Top of Recorded data

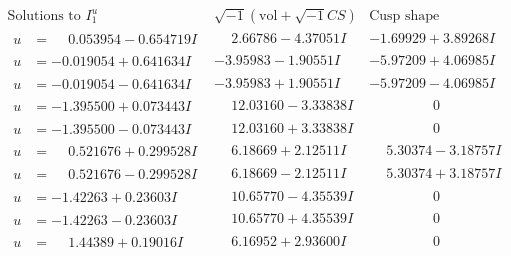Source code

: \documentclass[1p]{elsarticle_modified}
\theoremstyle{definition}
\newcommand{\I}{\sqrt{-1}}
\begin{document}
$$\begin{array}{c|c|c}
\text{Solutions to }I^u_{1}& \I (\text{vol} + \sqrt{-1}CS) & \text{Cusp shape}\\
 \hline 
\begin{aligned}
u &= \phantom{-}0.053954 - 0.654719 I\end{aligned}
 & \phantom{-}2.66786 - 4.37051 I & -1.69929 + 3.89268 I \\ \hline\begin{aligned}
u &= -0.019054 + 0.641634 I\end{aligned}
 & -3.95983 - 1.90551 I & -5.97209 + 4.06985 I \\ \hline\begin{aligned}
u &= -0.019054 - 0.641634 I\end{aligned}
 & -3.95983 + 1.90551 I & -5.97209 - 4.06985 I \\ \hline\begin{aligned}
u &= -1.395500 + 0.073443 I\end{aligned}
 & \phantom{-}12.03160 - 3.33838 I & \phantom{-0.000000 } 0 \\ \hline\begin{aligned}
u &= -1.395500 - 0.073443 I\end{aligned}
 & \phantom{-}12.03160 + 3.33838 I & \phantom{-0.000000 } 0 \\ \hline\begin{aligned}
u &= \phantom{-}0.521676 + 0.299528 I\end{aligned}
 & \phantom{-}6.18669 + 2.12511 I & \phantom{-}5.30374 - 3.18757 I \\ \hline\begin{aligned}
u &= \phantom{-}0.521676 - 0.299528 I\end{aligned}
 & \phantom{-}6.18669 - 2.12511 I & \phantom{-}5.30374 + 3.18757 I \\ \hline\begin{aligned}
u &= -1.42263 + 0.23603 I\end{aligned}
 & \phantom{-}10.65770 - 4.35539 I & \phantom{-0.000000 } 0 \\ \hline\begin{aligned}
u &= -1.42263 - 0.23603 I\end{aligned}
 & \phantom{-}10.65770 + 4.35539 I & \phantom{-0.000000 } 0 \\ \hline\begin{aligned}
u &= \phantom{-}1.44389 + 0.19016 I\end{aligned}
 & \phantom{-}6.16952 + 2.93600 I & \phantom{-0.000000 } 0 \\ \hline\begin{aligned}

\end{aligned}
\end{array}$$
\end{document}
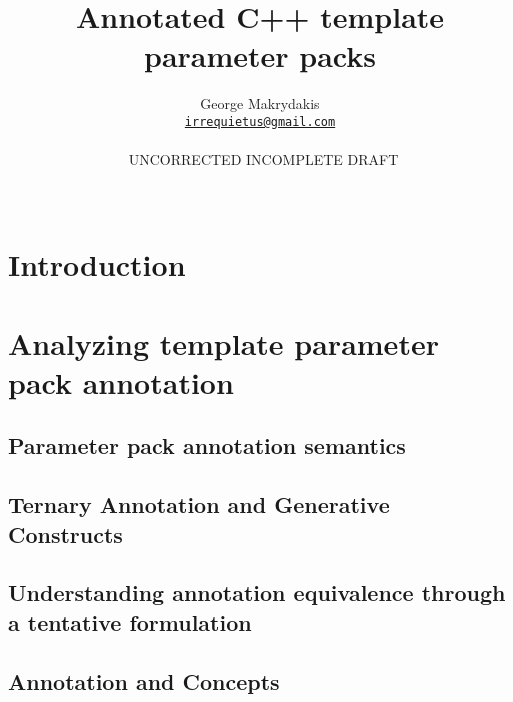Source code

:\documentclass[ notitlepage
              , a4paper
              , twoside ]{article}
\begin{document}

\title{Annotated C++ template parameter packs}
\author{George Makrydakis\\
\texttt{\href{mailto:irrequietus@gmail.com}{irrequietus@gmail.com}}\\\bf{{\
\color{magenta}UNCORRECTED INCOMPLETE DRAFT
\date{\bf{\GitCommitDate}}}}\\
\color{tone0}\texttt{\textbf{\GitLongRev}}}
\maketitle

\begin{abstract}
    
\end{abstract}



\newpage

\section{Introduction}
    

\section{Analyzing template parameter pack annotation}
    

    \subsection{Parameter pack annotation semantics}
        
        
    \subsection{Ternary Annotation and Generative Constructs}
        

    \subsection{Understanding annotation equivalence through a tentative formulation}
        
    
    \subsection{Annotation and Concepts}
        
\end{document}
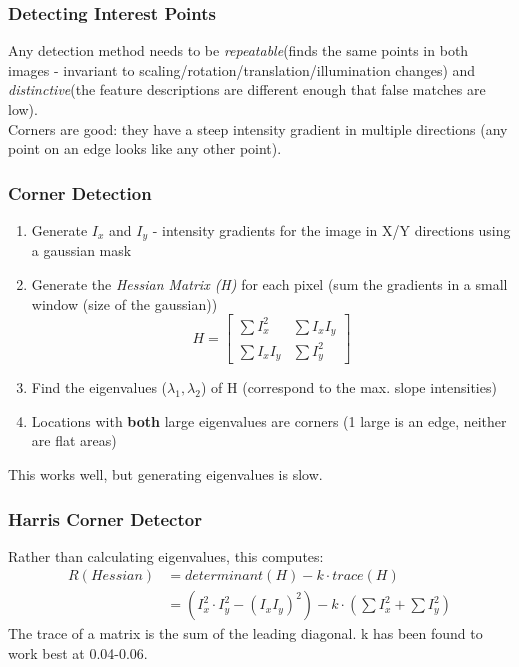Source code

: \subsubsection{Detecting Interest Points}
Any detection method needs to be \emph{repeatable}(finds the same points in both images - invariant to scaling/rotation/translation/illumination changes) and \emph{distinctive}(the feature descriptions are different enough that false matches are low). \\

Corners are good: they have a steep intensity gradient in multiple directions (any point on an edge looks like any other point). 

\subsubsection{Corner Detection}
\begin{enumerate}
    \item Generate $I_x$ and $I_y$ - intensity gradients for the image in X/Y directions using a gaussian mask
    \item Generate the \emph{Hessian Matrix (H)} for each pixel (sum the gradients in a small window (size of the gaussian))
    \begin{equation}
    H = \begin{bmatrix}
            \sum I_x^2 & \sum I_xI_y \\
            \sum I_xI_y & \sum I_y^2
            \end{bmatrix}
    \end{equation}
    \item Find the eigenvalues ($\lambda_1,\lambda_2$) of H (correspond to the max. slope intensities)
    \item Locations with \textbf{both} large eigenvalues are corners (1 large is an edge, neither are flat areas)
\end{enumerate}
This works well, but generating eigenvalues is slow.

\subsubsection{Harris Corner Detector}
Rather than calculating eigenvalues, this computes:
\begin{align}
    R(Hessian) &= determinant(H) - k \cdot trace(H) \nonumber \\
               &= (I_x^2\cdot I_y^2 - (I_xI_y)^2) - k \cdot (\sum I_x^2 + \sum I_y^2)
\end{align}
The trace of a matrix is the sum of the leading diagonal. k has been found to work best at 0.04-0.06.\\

Bottom of Recorded data
Top of Recorded data

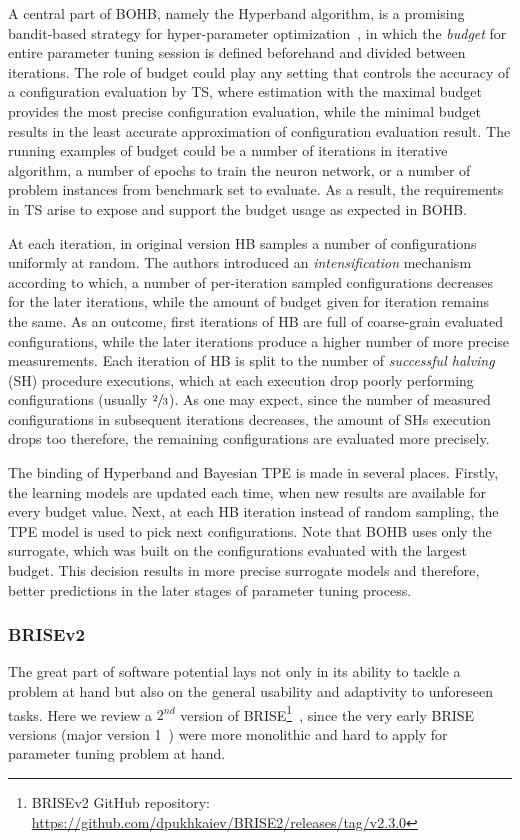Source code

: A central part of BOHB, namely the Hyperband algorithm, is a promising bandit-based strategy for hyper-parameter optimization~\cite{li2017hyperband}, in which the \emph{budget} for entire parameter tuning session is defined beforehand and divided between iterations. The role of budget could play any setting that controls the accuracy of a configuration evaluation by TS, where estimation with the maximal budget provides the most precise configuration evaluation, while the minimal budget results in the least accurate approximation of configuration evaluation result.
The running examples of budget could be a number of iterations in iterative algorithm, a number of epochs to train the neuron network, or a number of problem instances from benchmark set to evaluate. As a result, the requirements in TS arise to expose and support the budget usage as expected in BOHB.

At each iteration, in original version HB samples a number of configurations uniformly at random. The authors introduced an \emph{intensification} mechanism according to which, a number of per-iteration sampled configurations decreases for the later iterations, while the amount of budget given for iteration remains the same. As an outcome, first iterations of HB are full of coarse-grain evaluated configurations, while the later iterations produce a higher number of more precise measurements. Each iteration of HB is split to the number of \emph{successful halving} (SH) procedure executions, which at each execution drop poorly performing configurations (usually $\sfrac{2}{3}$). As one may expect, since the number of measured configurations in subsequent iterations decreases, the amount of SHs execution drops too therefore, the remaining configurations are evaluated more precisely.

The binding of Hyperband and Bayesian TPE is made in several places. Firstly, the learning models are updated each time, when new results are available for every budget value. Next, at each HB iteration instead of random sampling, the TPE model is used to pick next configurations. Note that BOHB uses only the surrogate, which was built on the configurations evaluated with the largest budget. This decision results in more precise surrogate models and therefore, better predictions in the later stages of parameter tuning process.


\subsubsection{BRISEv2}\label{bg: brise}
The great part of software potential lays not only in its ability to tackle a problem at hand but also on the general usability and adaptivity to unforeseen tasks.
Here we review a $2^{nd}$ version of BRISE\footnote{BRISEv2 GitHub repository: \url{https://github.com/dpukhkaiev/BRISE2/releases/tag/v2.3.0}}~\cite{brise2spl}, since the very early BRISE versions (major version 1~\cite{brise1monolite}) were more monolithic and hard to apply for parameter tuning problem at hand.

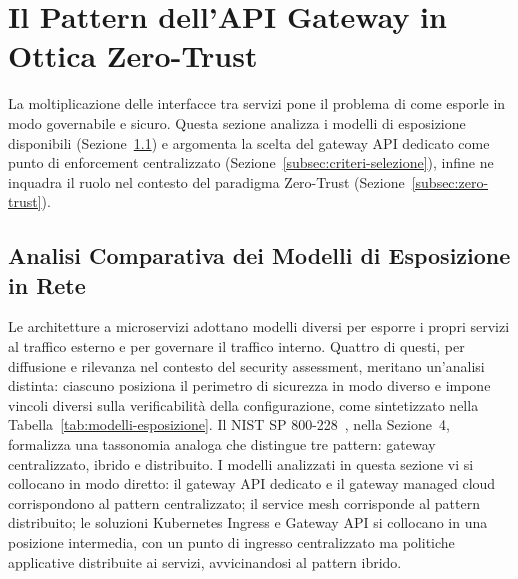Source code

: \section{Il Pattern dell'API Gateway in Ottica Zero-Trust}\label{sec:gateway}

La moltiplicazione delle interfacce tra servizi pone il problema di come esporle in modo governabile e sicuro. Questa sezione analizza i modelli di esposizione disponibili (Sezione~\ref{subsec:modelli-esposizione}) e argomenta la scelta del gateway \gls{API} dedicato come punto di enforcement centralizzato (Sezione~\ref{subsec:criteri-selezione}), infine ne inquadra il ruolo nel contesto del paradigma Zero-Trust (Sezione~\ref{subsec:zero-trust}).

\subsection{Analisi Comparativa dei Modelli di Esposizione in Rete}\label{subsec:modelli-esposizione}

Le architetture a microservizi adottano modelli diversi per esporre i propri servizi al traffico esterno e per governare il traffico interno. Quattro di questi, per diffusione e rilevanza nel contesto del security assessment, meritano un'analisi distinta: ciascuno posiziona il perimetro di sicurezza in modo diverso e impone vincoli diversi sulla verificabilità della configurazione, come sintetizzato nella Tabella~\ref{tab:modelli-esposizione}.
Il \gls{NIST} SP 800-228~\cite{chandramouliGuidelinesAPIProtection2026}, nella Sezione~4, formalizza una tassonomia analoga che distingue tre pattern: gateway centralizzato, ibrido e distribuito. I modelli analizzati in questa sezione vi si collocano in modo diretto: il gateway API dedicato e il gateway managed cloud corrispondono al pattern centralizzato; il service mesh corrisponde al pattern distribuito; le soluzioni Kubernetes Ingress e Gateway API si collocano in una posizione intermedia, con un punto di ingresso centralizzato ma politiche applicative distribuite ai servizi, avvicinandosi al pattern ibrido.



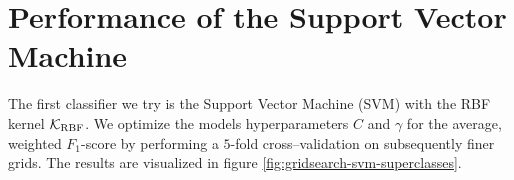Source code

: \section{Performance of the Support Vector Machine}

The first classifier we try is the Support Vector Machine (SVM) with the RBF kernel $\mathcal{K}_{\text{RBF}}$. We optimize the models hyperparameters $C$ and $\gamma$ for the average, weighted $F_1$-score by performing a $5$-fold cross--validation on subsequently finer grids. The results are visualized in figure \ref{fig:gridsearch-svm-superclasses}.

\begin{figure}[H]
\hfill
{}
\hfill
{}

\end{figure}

Bottom of Recorded data

**Problem requirements:**
Lines with the word "phantom" in them should be copied from the preceding records.

**Answer below:**
u &= \phantom{-}0.053954 - 0.654719 I\end{aligned}
 & \phantom{-}2.66786 - 4.37051 I & -1.69929 + 3.89268 I \\ \hline\begin{aligned}
 & \phantom{-}12.03160 - 3.33838 I & \phantom{-0.000000 } 0 \\ \hline\begin{aligned}
 & \phantom{-}12.03160 + 3.33838 I & \phantom{-0.000000 } 0 \\ \hline\begin{aligned}
u &= \phantom{-}0.521676 + 0.299528 I\end{aligned}
 & \phantom{-}6.18669 + 2.12511 I & \phantom{-}5.30374 - 3.18757 I \\ \hline\begin{aligned}
u &= \phantom{-}0.521676 - 0.299528 I\end{aligned}
 & \phantom{-}6.18669 - 2.12511 I & \phantom{-}5.30374 + 3.18757 I \\ \hline\begin{aligned}
 & \phantom{-}10.65770 - 4.35539 I & \phantom{-0.000000 } 0 \\ \hline\begin{aligned}
 & \phantom{-}10.65770 + 4.35539 I & \phantom{-0.000000 } 0 \\ \hline\begin{aligned}
u &= \phantom{-}1.44389 + 0.19016 I\end{aligned}
 & \phantom{-}6.16952 + 2.93600 I & \phantom{-0.000000 } 0 \\ \hline\begin{aligned}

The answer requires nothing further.